I am at that horrible, seemingly inevitable stage of writing my novel when I become convinced that my plot doesn’t work, my characters are lost, and that I am a talentless fraud and that this will be the book that outs me (I know there are many of you reading this blog who believe that already happened long ago). Coincidentally, today the royalty statements for my first three MONK novels arrived along with the contracts for my next two. It didn’t help. It only added to my anxiety.
My brother called me tonight just to say hello… and I unloaded on him.
He just sighed and said "You say this shit every two months. You said it when you were at this same point in your last book and the one before that and the one before that and the one before that. And they all turned out fine."
I know that he’s right, but it doesn’t help or make the writing any easier. Tonight, I suck. But I will keep writing and rewriting and agonizing and procrastinating (by posting on my blog) until it becomes fun again.

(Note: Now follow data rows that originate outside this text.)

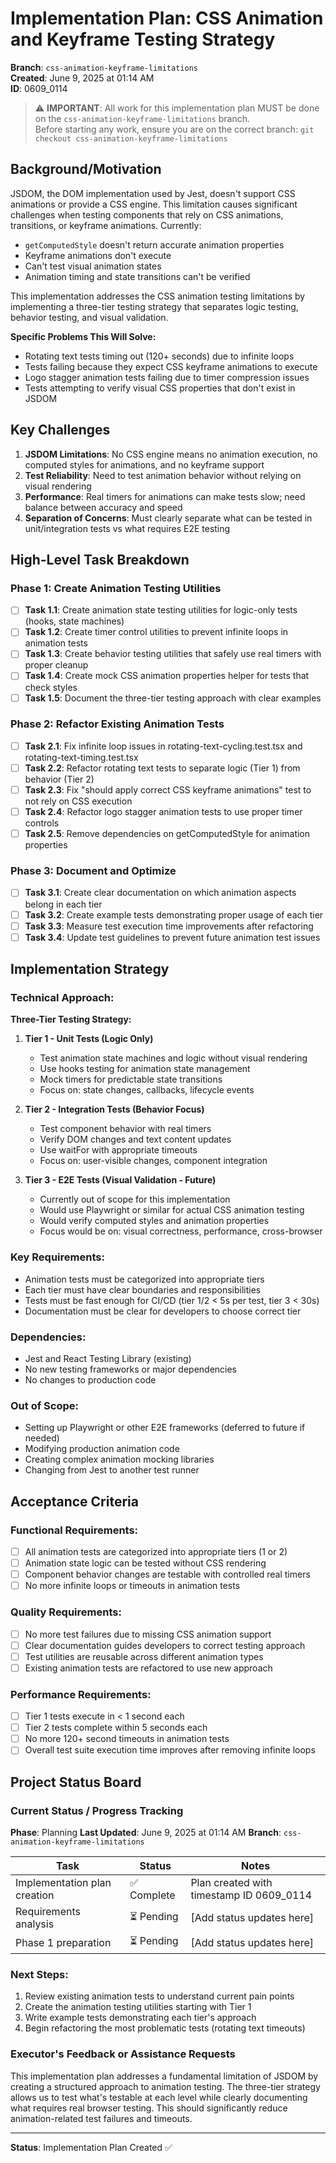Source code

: # Implementation Plan: CSS Animation and Keyframe Testing Strategy

**Branch**: `css-animation-keyframe-limitations`  
**Created**: June 9, 2025 at 01:14 AM  
**ID**: 0609_0114

> ⚠️ **IMPORTANT**: All work for this implementation plan MUST be done on the `css-animation-keyframe-limitations` branch.  
> Before starting any work, ensure you are on the correct branch: `git checkout css-animation-keyframe-limitations`

## Background/Motivation

JSDOM, the DOM implementation used by Jest, doesn't support CSS animations or provide a CSS engine. This limitation causes significant challenges when testing components that rely on CSS animations, transitions, or keyframe animations. Currently:

- `getComputedStyle` doesn't return accurate animation properties
- Keyframe animations don't execute
- Can't test visual animation states
- Animation timing and state transitions can't be verified

This implementation addresses the CSS animation testing limitations by implementing a three-tier testing strategy that separates logic testing, behavior testing, and visual validation.

**Specific Problems This Will Solve:**
- Rotating text tests timing out (120+ seconds) due to infinite loops
- Tests failing because they expect CSS keyframe animations to execute
- Logo stagger animation tests failing due to timer compression issues
- Tests attempting to verify visual CSS properties that don't exist in JSDOM

## Key Challenges

1. **JSDOM Limitations**: No CSS engine means no animation execution, no computed styles for animations, and no keyframe support
2. **Test Reliability**: Need to test animation behavior without relying on visual rendering
3. **Performance**: Real timers for animations can make tests slow; need balance between accuracy and speed
4. **Separation of Concerns**: Must clearly separate what can be tested in unit/integration tests vs what requires E2E testing

## High-Level Task Breakdown

### Phase 1: Create Animation Testing Utilities
- [ ] **Task 1.1**: Create animation state testing utilities for logic-only tests (hooks, state machines)
- [ ] **Task 1.2**: Create timer control utilities to prevent infinite loops in animation tests
- [ ] **Task 1.3**: Create behavior testing utilities that safely use real timers with proper cleanup
- [ ] **Task 1.4**: Create mock CSS animation properties helper for tests that check styles
- [ ] **Task 1.5**: Document the three-tier testing approach with clear examples

### Phase 2: Refactor Existing Animation Tests
- [ ] **Task 2.1**: Fix infinite loop issues in rotating-text-cycling.test.tsx and rotating-text-timing.test.tsx
- [ ] **Task 2.2**: Refactor rotating text tests to separate logic (Tier 1) from behavior (Tier 2)
- [ ] **Task 2.3**: Fix "should apply correct CSS keyframe animations" test to not rely on CSS execution
- [ ] **Task 2.4**: Refactor logo stagger animation tests to use proper timer controls
- [ ] **Task 2.5**: Remove dependencies on getComputedStyle for animation properties

### Phase 3: Document and Optimize
- [ ] **Task 3.1**: Create clear documentation on which animation aspects belong in each tier
- [ ] **Task 3.2**: Create example tests demonstrating proper usage of each tier
- [ ] **Task 3.3**: Measure test execution time improvements after refactoring
- [ ] **Task 3.4**: Update test guidelines to prevent future animation test issues

## Implementation Strategy

### Technical Approach:

**Three-Tier Testing Strategy:**

1. **Tier 1 - Unit Tests (Logic Only)**
   - Test animation state machines and logic without visual rendering
   - Use hooks testing for animation state management
   - Mock timers for predictable state transitions
   - Focus on: state changes, callbacks, lifecycle events

2. **Tier 2 - Integration Tests (Behavior Focus)**
   - Test component behavior with real timers
   - Verify DOM changes and text content updates
   - Use waitFor with appropriate timeouts
   - Focus on: user-visible changes, component integration

3. **Tier 3 - E2E Tests (Visual Validation - Future)**
   - Currently out of scope for this implementation
   - Would use Playwright or similar for actual CSS animation testing
   - Would verify computed styles and animation properties
   - Focus would be on: visual correctness, performance, cross-browser

### Key Requirements:
- Animation tests must be categorized into appropriate tiers
- Each tier must have clear boundaries and responsibilities
- Tests must be fast enough for CI/CD (tier 1/2 < 5s per test, tier 3 < 30s)
- Documentation must be clear for developers to choose correct tier

### Dependencies:
- Jest and React Testing Library (existing)
- No new testing frameworks or major dependencies
- No changes to production code

### Out of Scope:
- Setting up Playwright or other E2E frameworks (deferred to future if needed)
- Modifying production animation code
- Creating complex animation mocking libraries
- Changing from Jest to another test runner

## Acceptance Criteria

### Functional Requirements:
- [ ] All animation tests are categorized into appropriate tiers (1 or 2)
- [ ] Animation state logic can be tested without CSS rendering
- [ ] Component behavior changes are testable with controlled real timers
- [ ] No more infinite loops or timeouts in animation tests

### Quality Requirements:
- [ ] No more test failures due to missing CSS animation support
- [ ] Clear documentation guides developers to correct testing approach
- [ ] Test utilities are reusable across different animation types
- [ ] Existing animation tests are refactored to use new approach

### Performance Requirements:
- [ ] Tier 1 tests execute in < 1 second each
- [ ] Tier 2 tests complete within 5 seconds each
- [ ] No more 120+ second timeouts in animation tests
- [ ] Overall test suite execution time improves after removing infinite loops

## Project Status Board

### Current Status / Progress Tracking
**Phase**: Planning
**Last Updated**: June 9, 2025 at 01:14 AM
**Branch**: `css-animation-keyframe-limitations`

| Task | Status | Notes |
|------|--------|-------|
| Implementation plan creation | ✅ Complete | Plan created with timestamp ID 0609_0114 |
| Requirements analysis | ⏳ Pending | [Add status updates here] |
| Phase 1 preparation | ⏳ Pending | [Add status updates here] |

### Next Steps:
1. Review existing animation tests to understand current pain points
2. Create the animation testing utilities starting with Tier 1
3. Write example tests demonstrating each tier's approach
4. Begin refactoring the most problematic tests (rotating text timeouts)

### Executor's Feedback or Assistance Requests
This implementation plan addresses a fundamental limitation of JSDOM by creating a structured approach to animation testing. The three-tier strategy allows us to test what's testable at each level while clearly documenting what requires real browser testing. This should significantly reduce animation-related test failures and timeouts.

---

**Status**: Implementation Plan Created ✅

I guess that’s what makes me a professional. Or a fool who is deluding himself.
5 thoughts on “I Suck”
Lee, I remember you from our days at MWA SoCal and your writing is not only humorous, but well done. If I could put half the humor you get into your novels, into mine, I’d be a happy camper. But you kow what? A little self doubt keeps us honest. Find a writer that doesn’t have and it and I’ll show you someone really in need of help! Take a break, smoke a good Cuban cigar, sip a little wine and then when you are missing what you do best, get back to it! Deadline, you say? We don’t need no stinkin’ deadlines!

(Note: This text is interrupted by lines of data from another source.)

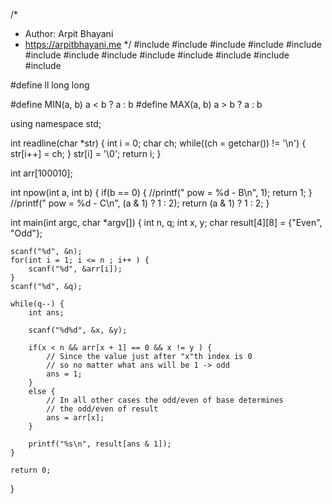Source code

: /*
 *  Author: Arpit Bhayani
 *  https://arpitbhayani.me
 */
#include <cmath>
#include <cstdio>
#include <cstdlib>
#include <climits>
#include <deque>
#include <iostream>
#include <list>
#include <limits>
#include <map>
#include <queue>
#include <set>
#include <stack>
#include <vector>

#define ll long long

#define MIN(a, b) a < b ? a : b
#define MAX(a, b) a > b ? a : b

using namespace std;

int readline(char *str) {
    int i = 0;
    char ch;
    while((ch = getchar()) != '\n') {
        str[i++] = ch;
    }
    str[i] = '\0';
    return i;
}

int arr[100010];

int npow(int a, int b) {
    if(b == 0) {
        //printf(" pow = %d - B\n", 1);
        return 1;
    }
    //printf(" pow = %d - C\n", (a & 1) ? 1 : 2);
    return (a & 1) ? 1 : 2;
}

int main(int argc, char *argv[]) {
    int n, q;
    int x, y;
    char result[4][8] = {"Even", "Odd"};

    scanf("%d", &n);
    for(int i = 1; i <= n ; i++ ) {
        scanf("%d", &arr[i]);
    }
    scanf("%d", &q);

    while(q--) {
        int ans;

        scanf("%d%d", &x, &y);

        if(x < n && arr[x + 1] == 0 && x != y ) {
            // Since the value just after "x"th index is 0
            // so no matter what ans will be 1 -> odd
            ans = 1;
        }
        else {
            // In all other cases the odd/even of base determines
            // the odd/even of result
            ans = arr[x];
        }

        printf("%s\n", result[ans & 1]);
    }

    return 0;
}
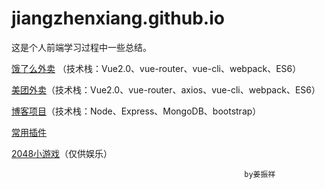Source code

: # jiangzhenxiang.github.io

这是个人前端学习过程中一些总结。


[饿了么外卖](https://jiangzhenxiang.github.io/eleme "点击链接显示") （技术栈：Vue2.0、vue-router、vue-cli、webpack、ES6）


[美团外卖](https://jiangzhenxiang.github.io/meituan "点击链接显示")（技术栈：Vue2.0、vue-router、axios、vue-cli、webpack、ES6）

  
[博客项目](https://jiangzhenxiang.github.io/blog "点击链接显示")（技术栈：Node、Express、MongoDB、bootstrap）


[常用插件](https://jiangzhenxiang.github.io/plugin "点击链接显示")


[2048小游戏](https://jiangzhenxiang.github.io/2048 "点击链接显示")（仅供娱乐）

                                                        by姜振祥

Are we working on the same book? 🙂
I think we’re writing the same book, Lee. And we have the same brother. Mine responds with, “Yes, yes, I know, you’re writing crap. Again.”
What makes you a professional is not that you keep on doing the same thing over again, but that you’re paid to do it over and over. Any writer can keep on doing it, not all of us actually get paid. Hell, we don’t even get dinner before the inevitable roll in the hay most of the time. I keep expecting different results but that’s the very definition of insanity, isn’t it?
I don’t thing that an author really has a total grasp on whether the WIP is going to be good or not until the ending is actually written, because it is so important. So, until that’s done, the anxiety will be there. Until then, about the best you can hope for is to know that you have a pretty good WIP provided that you can deliver the all important wham-bam ending. Once you do that, though, you can sit back and grin and say, “Oh, yeah, baby. That’s what I’m talking about.”